壁
一言でその国を現すならこの言葉しか思いつかなかった。国の外周を沿うように高い壁があり巨人の侵入を拒む、アノールロンドも四方を山に囲われ、自然の要塞の中で繁栄したが、この国は人口の壁で国を守っている。
「この壁は人間が作ったのか」
となりで馬に乗るキースに問いかける。
「分からん。少なくとも100年前から人間を守ってくれているありがたいものだ」
「・・・・」
私はこの壁に不信感を抱いていた。兜を樹脂で潰されてから耳を使い、またソウルを感じながら生活してきた私は壁からわずかなソウルを感じていた。
「着いたぞ、ここが正門だ。しかしお主の体格では少し狭いか」
「まあ十分くぐれるだけの大きさはある、我慢するさ」
キースの開門という号令と共に正門が重い音を出しながら開く、そして扉の向こう側から人々の歓声が聞こえたかと思うとそれは一瞬で消えた。恐らく私の所為だろう。キースたちが中に入る中私も門の大きさを十分に確かめてから中に入る。そして門が閉まりキースの声が響く。

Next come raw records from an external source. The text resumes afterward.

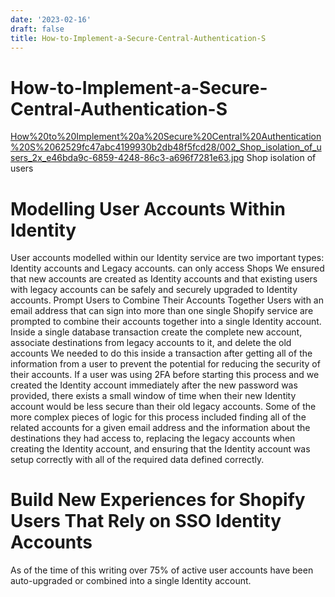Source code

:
 ```yaml
---
date: '2023-02-16'
draft: false
title: How-to-Implement-a-Secure-Central-Authentication-S
---
```


# How-to-Implement-a-Secure-Central-Authentication-S

[How%20to%20Implement%20a%20Secure%20Central%20Authentication%20S%2062529fc47abc4199930b2db48f5fcd28/002_Shop_isolation_of_users_2x_e46bda9c-6859-4248-86c3-a696f7281e63.jpg](How%20to%20Implement%20a%20Secure%20Central%20Authentication%20S%2062529fc47abc4199930b2db48f5fcd28/002_Shop_isolation_of_users_2x_e46bda9c-6859-4248-86c3-a696f7281e63.jpg)
Shop isolation of users
# Modelling User Accounts Within Identity
User accounts modelled within our Identity service are two important types: Identity accounts and Legacy accounts.
can only access Shops
We ensured that new accounts are created as Identity accounts and that existing users with legacy accounts can be safely and securely upgraded to Identity accounts.
Prompt Users to Combine Their Accounts Together
Users with an email address that can sign into more than one single Shopify service are prompted to combine their accounts together into a single Identity account.
Inside a single database transaction create the complete new account, associate destinations from legacy accounts to it, and delete the old accounts
We needed to do this inside a transaction after getting all of the information from a user to prevent the potential for reducing the security of their accounts.
If a user was using 2FA before starting this process and we created the Identity account immediately after the new password was provided, there exists a small window of time when their new Identity account would be less secure than their old legacy accounts.
Some of the more complex pieces of logic for this process included finding all of the related accounts for a given email address and the information about the destinations they had access to, replacing the legacy accounts when creating the Identity account, and ensuring that the Identity account was setup correctly with all of the required data defined correctly.
# Build New Experiences for Shopify Users That Rely on SSO Identity Accounts
As of the time of this writing over 75% of active user accounts have been auto-upgraded or combined into a single Identity account.

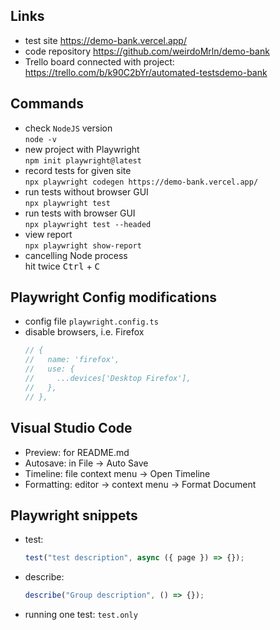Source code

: 
## Links

- test site https://demo-bank.vercel.app/  
- code repository https://github.com/weirdoMrln/demo-bank
- Trello board connected with project: https://trello.com/b/k90C2bYr/automated-testsdemo-bank

## Commands

- check `NodeJS` version  
  `node -v`
- new project with Playwright  
  `npm init playwright@latest`
- record tests for given site  
  `npx playwright codegen https://demo-bank.vercel.app/`
- run tests without browser GUI  
  `npx playwright test`
- run tests with browser GUI  
  `npx playwright test --headed`
- view report  
  `npx playwright show-report`
- cancelling Node process  
  hit twice <kbd>Ctrl</kbd> + <kbd>C</kbd>

## Playwright Config modifications

- config file `playwright.config.ts`
- disable browsers, i.e. Firefox
  ```javascript
  // {
  //   name: 'firefox',
  //   use: {
  //     ...devices['Desktop Firefox'],
  //   },
  // },
  ```

## Visual Studio Code

- Preview: for README.md
- Autosave: in File -> Auto Save
- Timeline: file context menu -> Open Timeline
- Formatting: editor -> context menu -> Format Document

## Playwright snippets

- test:
  ```javascript
  test("test description", async ({ page }) => {});
  ```
- describe:

  ```javascript
  describe("Group description", () => {});
  ```

- running one test: `test.only`
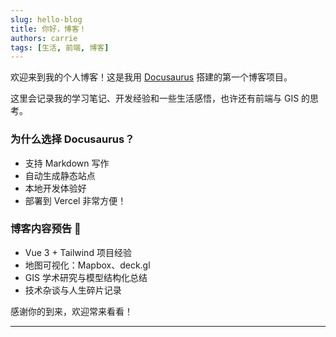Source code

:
 ```yaml
---
slug: hello-blog
title: 你好，博客！
authors: carrie
tags: [生活, 前端, 博客]
---
```


欢迎来到我的个人博客！这是我用 [Docusaurus](https://docusaurus.io/zh-CN/docs/blog) 搭建的第一个博客项目。

这里会记录我的学习笔记、开发经验和一些生活感悟，也许还有前端与 GIS 的思考。

<!-- truncate -->

### 为什么选择 Docusaurus？

- 支持 Markdown 写作
- 自动生成静态站点
- 本地开发体验好
- 部署到 Vercel 非常方便！

### 博客内容预告 📌

- Vue 3 + Tailwind 项目经验
- 地图可视化：Mapbox、deck.gl
- GIS 学术研究与模型结构化总结
- 技术杂谈与人生碎片记录

感谢你的到来，欢迎常来看看！

---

「国民のみなさま!今回も我々は巨人の秘密を暴く事ができませんでした!しかし我々人類は!ゴーという同志を得ることに成功しました!彼もまた巨人でありながら人類の為に戦うと誓ってくれた仲間です!彼に称賛を!喝采を!」
キースの演説に民衆から歓喜の声が上がった。しかしそれと同じだけの怒号も。私の体に石つぶてが投げられる。信頼なんてものが一朝一夕で得られるものではない。私は門番に頼み正門を開けて貰う。民衆から声が消える、あるものは私の機嫌を損ねて返ってしまうのでないかと、またあるものは自分たちの正義がまかり通って喜んでいるもの。私は弓を構え、矢を取り出す。そして矢を放つ。もう一度、もう一度、もう一度。7,8回撃った所で、私は門から出て行き首に矢の刺さった巨人の遺体を民衆に見せ付ける。
「これが私の貴公らへの覚悟の表れだ」
蒸気を上げ消えていく巨人を門の外へ放り投げる、観衆から再び歓喜の声が上がる。そしてわたしはキースに連れられてこの国の王と謁見することとなった。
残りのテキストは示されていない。